Turning emissions into value: CERNET's framework for monitoring the circular bioeconomy

Turning emissions into value: CERNET's framework for monitoring the circular bioeconomy

The EU-funded CERNET project has published its public deliverable D2.3, KPIs and Monitoring Framework, setting out how it will measure the conversion of industrial emissions into useful products. The framework gives the project a consistent way to track progress across its carbon-conversion technologies.

CERNET's aim is to close the carbon loop by converting biogenic carbon dioxide (CO₂) and methane (CH₄) into higher-value chemicals and ingredients through fermentation and catalytic processes.

From waste emissions to bio-based value chains

Across three industrial demonstrators, the project is developing four value chains:

  • CO₂ from biogas into protein hydrolysates and L-alanine
  • CO₂ into methanol, and then into amino acids and organic acids
  • CO₂ into polyhydroxyalkanoates (PHA), a family of bioplastics
  • Methane into ectoine, a high-value bio-based compound

Each pathway offers an alternative to fossil-based production, treating industrial carbon streams as a raw material rather than a waste to be disposed of.

Measuring impact across four dimensions

To check that these technologies deliver in practice, CERNET has built a monitoring framework covering four areas: technical performance (efficiency and process optimisation), environmental impact (such as carbon-removal potential and resource use), economic viability (costs and return on investment) and social outcomes (jobs, health and safety, and wider societal effects).

In total it defines 69 Key Performance Indicators (KPIs) and 55 Supplementary Indicators (SIs). Each demonstrator is assessed on its own terms, which avoids drawing misleading comparisons between processes that operate in very different contexts.
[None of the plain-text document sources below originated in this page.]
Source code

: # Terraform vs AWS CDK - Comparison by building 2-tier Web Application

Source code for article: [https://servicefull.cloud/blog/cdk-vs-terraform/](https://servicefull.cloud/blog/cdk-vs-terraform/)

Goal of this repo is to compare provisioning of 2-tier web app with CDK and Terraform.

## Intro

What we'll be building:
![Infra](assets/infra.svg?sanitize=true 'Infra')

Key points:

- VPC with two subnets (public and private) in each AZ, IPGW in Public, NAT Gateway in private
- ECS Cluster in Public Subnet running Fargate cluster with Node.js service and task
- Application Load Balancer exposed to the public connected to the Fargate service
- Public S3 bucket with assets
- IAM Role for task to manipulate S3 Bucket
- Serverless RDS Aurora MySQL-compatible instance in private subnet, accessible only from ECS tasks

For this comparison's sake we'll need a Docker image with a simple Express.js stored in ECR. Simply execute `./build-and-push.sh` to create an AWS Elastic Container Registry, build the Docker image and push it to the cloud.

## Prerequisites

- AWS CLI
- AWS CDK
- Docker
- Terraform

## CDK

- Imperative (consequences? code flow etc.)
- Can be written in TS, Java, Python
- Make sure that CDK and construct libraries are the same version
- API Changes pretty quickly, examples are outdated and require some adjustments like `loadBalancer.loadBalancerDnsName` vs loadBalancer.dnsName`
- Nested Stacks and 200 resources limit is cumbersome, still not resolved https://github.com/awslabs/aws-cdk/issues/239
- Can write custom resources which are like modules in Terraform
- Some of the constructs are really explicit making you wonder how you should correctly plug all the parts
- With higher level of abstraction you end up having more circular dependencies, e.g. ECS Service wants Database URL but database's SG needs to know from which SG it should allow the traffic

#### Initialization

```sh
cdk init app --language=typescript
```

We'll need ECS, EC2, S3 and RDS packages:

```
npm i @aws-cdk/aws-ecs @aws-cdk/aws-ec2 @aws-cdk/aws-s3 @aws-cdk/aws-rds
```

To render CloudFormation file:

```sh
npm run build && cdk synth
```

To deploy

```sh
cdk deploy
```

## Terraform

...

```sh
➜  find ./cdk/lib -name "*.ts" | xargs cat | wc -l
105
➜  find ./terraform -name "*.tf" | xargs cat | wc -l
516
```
How the indicators were chosen

The KPI set was developed in four stages: reviewing project documentation and related EU initiatives; selecting indicators suited to each demonstrator; validating them with industrial and research partners; and finalising the metrics and monitoring procedures. All indicators follow the SMART criteria, specific, measurable, achievable, relevant and time-bound,  so that they are both scientifically sound and practical to apply.

Tracking progress on the ground

The framework links each KPI to a responsible partner, a timeline and a measurement method. CO₂ capture rates and biomass yields track technical efficiency; carbon-removal potential and water use capture environmental benefits; levelised production costs and carbon-credit revenues indicate commercial potential; and job creation and worker safety reflect social value. Monitoring is coordinated across partners and work packages, so that data is collected consistently over the life of the project.

A resource for other projects

Because the approach is structured and transparent, it can be reused beyond CERNET. The project intends the framework to help other Horizon Europe and CBE JU initiatives replicate technologies across regions and sectors, compare results against EU monitoring standards, share knowledge with related projects, and support evidence-based decisions on policy and investment.

What comes next

The next phase will put the framework to work during implementation, generating the data needed to test the technical feasibility, environmental performance and economic viability of CERNET's value chains. That evidence will be central to market uptake, industrial replication and collaboration across Europe's growing bio-based sector.